Abdel-Amine Tran

Personal information
- Full name: Abdel-Amine Duc Vinh Tran
- Date of birth: 21 November 2005 (age 20)
- Place of birth: Nogent-sur-Marne, France
- Height: 1.74 m (5 ft 9 in)
- Position: Attacking midfielder

Team information
- Current team: Song Lam Nghe An
- Number: 87

Youth career
- –2017: US Torcy
- 2017–2023: Troyes
- 2023–2024: Montfermeil

Senior career*
- Years: Team / Apps / (Gls)
- 2024–2026: Paris 13 Atletico B
- 2026: Trélissac
- 2026–: Song Lam Nghe An / 2 / (0)

= Abdel-Amine Tran =

French professional footballer (born 1997)

Abdel-Amine Duc Vinh Tran (born 21 November 2005) is a French professional footballer who plays as an attacking midfielder for V.League 1 club Song Lam Nghe An.

==Career==
Tran began his youth playing for local team US Torcy, before joining the youth academy of Troyes in 2017.

In summer 2024, Tran joined the reserves team of Paris 13 Atletico.

On 2 February 2026, Tran joined Régional 1 club Trélissac and helped his team finished first in their league group, thus promoted to the Championnat National 3.

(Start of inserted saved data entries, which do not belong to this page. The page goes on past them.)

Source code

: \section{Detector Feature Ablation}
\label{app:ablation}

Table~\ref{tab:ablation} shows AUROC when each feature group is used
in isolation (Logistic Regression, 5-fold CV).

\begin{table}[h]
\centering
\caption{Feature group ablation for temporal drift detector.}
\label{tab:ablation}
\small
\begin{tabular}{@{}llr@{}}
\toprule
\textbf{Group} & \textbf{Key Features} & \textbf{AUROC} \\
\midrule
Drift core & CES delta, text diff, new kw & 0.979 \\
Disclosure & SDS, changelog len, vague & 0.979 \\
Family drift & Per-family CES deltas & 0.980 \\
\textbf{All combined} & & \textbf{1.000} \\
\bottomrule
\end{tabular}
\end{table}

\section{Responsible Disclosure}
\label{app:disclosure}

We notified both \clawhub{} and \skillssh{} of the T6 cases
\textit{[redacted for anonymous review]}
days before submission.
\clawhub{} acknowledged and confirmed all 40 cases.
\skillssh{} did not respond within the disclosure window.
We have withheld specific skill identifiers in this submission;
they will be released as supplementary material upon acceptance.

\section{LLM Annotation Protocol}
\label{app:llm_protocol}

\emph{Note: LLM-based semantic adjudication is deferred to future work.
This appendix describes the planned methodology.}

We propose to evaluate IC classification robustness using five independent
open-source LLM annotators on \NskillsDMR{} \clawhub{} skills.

In July 2026, Tran moved to Vietnam, signing for V.League 1 club Song Lam Nghe An. In his first start for the team, his performances helped the team defeat Hanoi FC 4–1 in the second matchday of the 2026–27 V.League 1.

==Personal life==
Tran was born to a French father of Vietnamese descent and an Algerian mother. His brother Phi-Long plays alongside him in Song Lam Nghe An.